■ WHAT THIS TASK INVOLVES
Return exactly the span of lines that opens with the line containing "which integrates to" and closes with the last line of the data, inclusive.

■ INPUT DATA
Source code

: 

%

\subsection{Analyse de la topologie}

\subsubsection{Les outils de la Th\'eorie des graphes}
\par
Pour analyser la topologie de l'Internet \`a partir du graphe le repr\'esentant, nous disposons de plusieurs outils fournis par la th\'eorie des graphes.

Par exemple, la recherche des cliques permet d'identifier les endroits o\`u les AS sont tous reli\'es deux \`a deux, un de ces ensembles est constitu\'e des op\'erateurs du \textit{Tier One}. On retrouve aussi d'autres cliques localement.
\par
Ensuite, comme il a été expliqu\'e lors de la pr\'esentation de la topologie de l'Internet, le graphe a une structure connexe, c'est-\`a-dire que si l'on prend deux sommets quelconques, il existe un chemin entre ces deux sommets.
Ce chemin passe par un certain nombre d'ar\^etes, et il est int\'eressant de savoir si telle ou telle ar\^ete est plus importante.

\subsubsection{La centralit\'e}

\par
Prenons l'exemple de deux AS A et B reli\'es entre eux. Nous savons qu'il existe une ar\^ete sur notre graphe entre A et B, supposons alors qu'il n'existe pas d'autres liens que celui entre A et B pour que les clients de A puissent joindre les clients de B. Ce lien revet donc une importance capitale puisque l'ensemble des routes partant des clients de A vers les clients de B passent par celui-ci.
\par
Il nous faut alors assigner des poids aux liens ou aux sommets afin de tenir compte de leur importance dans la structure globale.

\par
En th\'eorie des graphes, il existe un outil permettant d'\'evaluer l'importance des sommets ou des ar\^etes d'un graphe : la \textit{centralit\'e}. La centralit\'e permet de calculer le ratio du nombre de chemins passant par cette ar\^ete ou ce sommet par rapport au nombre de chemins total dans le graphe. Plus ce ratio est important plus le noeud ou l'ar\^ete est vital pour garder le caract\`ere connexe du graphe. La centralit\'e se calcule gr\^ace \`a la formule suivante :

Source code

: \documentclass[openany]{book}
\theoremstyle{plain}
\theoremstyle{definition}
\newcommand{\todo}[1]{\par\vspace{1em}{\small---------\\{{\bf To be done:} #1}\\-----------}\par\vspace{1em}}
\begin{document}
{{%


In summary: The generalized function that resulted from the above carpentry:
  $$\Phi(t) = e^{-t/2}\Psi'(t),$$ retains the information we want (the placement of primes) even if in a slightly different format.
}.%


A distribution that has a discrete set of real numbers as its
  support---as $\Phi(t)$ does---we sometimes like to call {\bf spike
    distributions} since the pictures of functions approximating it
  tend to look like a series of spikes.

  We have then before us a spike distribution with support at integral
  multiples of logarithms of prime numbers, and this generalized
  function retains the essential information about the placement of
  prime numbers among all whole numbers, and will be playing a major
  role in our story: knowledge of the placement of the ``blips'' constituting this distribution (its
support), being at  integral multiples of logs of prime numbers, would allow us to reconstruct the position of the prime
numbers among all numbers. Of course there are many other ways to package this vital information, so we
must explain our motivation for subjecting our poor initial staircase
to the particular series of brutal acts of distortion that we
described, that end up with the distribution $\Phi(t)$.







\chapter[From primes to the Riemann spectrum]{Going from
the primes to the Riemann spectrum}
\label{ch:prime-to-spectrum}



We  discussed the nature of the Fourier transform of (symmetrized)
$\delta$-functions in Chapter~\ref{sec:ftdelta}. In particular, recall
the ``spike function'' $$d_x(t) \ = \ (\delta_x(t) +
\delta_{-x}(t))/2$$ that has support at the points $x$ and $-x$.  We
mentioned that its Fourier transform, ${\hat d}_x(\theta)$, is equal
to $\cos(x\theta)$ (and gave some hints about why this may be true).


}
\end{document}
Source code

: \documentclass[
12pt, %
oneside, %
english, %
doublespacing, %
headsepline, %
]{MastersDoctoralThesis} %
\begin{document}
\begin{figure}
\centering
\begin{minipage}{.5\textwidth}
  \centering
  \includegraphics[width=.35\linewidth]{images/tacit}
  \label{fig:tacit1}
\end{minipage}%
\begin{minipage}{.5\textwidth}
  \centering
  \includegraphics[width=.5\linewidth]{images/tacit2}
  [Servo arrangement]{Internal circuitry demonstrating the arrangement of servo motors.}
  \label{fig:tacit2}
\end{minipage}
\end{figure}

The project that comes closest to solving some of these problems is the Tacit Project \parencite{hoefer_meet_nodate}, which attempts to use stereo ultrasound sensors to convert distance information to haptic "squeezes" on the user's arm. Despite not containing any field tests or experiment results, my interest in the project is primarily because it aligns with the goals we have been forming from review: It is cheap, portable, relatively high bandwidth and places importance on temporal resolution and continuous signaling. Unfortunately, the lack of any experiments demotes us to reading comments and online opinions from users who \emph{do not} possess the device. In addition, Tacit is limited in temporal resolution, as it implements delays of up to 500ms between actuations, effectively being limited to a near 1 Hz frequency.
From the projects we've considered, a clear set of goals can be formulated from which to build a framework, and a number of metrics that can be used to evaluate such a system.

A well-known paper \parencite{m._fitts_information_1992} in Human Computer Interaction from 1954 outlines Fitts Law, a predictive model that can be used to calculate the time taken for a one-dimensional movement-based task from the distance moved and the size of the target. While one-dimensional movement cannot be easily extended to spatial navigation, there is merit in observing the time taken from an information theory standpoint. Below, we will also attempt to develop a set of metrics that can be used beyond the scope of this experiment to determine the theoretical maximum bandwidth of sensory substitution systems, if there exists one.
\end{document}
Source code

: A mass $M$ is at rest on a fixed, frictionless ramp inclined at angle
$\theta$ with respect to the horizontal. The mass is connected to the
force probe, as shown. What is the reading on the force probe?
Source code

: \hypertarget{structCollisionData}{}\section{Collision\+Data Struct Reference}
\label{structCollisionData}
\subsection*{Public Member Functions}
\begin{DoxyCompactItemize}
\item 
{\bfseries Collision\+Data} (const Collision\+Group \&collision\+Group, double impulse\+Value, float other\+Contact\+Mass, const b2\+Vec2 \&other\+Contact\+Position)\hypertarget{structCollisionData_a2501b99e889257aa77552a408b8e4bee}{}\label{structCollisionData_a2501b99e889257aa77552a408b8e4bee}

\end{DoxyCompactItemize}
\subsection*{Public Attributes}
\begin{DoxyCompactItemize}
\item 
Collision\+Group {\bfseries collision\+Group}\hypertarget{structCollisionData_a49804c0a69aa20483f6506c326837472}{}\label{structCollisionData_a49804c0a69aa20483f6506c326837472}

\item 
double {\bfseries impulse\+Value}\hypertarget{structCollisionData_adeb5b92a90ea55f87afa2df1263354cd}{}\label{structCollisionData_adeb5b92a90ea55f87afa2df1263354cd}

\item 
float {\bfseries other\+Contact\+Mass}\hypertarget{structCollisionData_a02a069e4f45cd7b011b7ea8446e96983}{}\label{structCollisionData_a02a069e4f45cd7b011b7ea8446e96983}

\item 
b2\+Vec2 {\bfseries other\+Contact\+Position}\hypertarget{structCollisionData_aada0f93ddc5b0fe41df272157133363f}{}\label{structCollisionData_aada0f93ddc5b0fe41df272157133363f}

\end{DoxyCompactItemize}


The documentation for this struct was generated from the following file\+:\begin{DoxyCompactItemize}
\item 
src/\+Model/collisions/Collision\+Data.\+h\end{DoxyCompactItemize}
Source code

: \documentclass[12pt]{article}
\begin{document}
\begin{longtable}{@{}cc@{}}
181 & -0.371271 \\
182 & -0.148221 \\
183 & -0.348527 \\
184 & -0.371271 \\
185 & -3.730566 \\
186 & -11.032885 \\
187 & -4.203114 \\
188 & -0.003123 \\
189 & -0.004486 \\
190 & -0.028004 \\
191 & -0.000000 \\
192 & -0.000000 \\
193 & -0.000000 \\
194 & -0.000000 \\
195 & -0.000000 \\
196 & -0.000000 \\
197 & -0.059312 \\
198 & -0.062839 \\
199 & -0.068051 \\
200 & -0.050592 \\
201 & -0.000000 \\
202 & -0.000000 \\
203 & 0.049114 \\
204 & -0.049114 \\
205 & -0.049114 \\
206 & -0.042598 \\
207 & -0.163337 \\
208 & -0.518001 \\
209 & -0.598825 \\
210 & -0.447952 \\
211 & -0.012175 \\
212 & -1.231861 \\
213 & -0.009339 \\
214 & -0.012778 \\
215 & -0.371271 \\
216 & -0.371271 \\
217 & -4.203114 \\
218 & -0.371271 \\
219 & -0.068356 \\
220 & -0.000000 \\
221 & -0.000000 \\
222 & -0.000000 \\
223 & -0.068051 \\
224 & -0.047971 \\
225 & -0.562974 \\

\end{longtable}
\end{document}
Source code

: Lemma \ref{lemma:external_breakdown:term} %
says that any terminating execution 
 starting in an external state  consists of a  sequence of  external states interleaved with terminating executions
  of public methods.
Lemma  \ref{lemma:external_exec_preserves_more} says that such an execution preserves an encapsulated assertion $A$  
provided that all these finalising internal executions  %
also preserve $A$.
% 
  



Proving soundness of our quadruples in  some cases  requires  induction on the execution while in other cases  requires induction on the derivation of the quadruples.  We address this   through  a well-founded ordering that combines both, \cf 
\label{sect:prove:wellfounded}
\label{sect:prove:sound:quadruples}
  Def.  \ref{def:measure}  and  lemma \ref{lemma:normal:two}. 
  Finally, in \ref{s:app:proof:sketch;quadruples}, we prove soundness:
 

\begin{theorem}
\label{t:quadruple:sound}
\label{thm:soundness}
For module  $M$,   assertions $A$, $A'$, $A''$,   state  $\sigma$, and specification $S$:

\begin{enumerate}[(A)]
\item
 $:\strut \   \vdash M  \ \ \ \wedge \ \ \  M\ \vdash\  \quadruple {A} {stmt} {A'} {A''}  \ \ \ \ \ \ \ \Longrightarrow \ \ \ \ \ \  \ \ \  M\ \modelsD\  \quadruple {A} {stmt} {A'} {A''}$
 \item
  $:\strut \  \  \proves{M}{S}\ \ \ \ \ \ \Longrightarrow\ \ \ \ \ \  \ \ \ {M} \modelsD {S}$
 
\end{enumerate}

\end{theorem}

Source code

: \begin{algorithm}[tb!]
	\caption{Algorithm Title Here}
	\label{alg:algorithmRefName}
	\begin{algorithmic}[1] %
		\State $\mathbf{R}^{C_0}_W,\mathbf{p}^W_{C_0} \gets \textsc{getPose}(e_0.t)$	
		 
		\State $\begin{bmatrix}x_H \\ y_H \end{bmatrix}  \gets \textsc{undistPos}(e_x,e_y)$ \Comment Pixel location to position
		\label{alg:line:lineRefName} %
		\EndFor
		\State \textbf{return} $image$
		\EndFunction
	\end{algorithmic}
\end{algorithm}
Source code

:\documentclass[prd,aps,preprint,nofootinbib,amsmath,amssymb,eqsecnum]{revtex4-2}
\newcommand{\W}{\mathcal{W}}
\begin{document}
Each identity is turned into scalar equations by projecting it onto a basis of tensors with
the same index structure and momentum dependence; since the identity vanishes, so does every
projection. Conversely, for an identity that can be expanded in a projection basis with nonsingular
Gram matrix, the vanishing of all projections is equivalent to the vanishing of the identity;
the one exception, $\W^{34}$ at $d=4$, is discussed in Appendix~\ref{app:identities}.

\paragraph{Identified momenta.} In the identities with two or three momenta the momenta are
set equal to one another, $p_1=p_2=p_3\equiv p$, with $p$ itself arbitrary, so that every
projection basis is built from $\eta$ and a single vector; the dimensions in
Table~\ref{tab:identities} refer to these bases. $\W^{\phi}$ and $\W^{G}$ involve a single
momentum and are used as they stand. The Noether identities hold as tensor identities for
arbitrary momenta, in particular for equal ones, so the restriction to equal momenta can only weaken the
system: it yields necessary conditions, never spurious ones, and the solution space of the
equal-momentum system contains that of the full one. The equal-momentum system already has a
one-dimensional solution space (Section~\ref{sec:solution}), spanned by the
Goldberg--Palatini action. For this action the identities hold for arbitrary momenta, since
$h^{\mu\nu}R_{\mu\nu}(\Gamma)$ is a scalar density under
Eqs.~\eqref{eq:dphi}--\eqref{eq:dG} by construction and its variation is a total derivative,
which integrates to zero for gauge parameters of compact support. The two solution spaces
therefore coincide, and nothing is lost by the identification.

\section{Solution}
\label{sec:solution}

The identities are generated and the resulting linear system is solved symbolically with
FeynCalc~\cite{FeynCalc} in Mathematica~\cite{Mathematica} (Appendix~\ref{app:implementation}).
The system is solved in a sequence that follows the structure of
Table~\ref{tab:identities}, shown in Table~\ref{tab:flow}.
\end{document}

■ FINISHED EXERCISE
which integrates to zero for gauge parameters of compact support. The two solution spaces
therefore coincide, and nothing is lost by the identification.

\section{Solution}
\label{sec:solution}

The identities are generated and the resulting linear system is solved symbolically with
FeynCalc~\cite{FeynCalc} in Mathematica~\cite{Mathematica} (Appendix~\ref{app:implementation}).
The system is solved in a sequence that follows the structure of
Table~\ref{tab:identities}, shown in Table~\ref{tab:flow}.
\end{document}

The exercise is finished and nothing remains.